# What the task requires
Look through the data below for the line with "[ApiKeyAuth](../README.md#ApiKeyAuth)" and the line with "InlineResponse2001 get_profile_by_id(tenantid, userid)", then output those two and all lines in between, exactly as written.

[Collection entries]
───
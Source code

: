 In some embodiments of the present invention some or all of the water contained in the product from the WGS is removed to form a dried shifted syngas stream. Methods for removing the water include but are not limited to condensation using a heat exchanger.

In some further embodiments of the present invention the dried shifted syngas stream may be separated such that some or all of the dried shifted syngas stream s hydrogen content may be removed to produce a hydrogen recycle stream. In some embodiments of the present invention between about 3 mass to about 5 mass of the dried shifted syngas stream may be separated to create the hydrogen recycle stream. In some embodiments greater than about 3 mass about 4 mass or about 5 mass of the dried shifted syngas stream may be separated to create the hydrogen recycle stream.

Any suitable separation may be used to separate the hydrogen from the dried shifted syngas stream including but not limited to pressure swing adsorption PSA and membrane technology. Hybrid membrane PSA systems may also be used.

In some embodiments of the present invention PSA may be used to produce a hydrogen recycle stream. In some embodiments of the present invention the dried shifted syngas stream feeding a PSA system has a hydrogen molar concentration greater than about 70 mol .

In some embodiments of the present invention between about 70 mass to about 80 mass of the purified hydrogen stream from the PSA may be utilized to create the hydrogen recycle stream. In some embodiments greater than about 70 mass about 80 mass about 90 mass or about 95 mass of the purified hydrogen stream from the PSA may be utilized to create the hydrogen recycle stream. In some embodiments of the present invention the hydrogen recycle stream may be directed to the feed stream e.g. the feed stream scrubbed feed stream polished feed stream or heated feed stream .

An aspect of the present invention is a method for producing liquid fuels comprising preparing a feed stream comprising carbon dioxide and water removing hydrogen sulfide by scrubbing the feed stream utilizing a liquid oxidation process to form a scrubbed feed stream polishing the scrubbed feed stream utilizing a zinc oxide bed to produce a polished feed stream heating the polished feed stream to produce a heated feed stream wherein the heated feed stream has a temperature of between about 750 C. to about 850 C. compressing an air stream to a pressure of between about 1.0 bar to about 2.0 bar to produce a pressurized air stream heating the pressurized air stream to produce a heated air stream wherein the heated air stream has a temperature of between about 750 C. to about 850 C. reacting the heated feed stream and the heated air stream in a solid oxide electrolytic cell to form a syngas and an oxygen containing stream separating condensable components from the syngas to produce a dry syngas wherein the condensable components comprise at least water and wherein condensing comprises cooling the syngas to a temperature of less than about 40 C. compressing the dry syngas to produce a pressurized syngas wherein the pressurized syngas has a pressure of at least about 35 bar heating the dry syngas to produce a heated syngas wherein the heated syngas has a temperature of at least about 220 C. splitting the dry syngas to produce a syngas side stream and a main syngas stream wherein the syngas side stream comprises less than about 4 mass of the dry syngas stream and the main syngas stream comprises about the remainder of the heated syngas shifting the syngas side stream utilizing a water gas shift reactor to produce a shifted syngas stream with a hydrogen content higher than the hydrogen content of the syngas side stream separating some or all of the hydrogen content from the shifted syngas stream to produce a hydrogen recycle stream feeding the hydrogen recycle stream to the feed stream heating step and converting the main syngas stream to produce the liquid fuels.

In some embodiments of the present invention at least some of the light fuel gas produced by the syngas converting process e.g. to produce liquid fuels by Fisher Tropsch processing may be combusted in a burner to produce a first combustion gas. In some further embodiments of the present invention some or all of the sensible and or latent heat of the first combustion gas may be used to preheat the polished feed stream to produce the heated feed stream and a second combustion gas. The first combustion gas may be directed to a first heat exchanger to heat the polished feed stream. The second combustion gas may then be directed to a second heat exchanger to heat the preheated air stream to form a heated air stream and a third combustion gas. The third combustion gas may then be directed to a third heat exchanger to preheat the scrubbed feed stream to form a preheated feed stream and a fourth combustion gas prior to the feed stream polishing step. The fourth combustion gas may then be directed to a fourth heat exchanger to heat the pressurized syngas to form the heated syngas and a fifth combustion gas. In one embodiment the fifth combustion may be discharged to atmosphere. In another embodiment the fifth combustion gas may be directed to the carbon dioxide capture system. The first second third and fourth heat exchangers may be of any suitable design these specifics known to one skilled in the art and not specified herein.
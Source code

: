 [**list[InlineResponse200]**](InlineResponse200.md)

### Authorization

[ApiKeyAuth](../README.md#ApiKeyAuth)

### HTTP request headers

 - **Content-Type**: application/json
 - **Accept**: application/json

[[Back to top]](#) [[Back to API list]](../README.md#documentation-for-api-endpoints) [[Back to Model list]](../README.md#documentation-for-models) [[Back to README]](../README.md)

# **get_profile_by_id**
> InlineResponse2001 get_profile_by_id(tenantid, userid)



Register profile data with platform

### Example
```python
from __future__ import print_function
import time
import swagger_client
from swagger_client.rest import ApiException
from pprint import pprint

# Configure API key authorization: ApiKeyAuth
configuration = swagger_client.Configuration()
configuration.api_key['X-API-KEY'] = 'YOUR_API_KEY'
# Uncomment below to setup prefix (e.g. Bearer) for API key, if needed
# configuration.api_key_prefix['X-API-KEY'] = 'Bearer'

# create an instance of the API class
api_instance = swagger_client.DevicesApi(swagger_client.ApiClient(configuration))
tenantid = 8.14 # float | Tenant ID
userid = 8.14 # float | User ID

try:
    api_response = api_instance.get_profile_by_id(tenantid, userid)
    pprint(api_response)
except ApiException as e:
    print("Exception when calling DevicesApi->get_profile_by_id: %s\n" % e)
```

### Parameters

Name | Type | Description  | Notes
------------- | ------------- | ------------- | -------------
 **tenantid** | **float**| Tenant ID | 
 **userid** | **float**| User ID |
───
# Solution
[ApiKeyAuth](../README.md#ApiKeyAuth)

### HTTP request headers

 - **Content-Type**: application/json
 - **Accept**: application/json

[[Back to top]](#) [[Back to API list]](../README.md#documentation-for-api-endpoints) [[Back to Model list]](../README.md#documentation-for-models) [[Back to README]](../README.md)

# **get_profile_by_id**
> InlineResponse2001 get_profile_by_id(tenantid, userid)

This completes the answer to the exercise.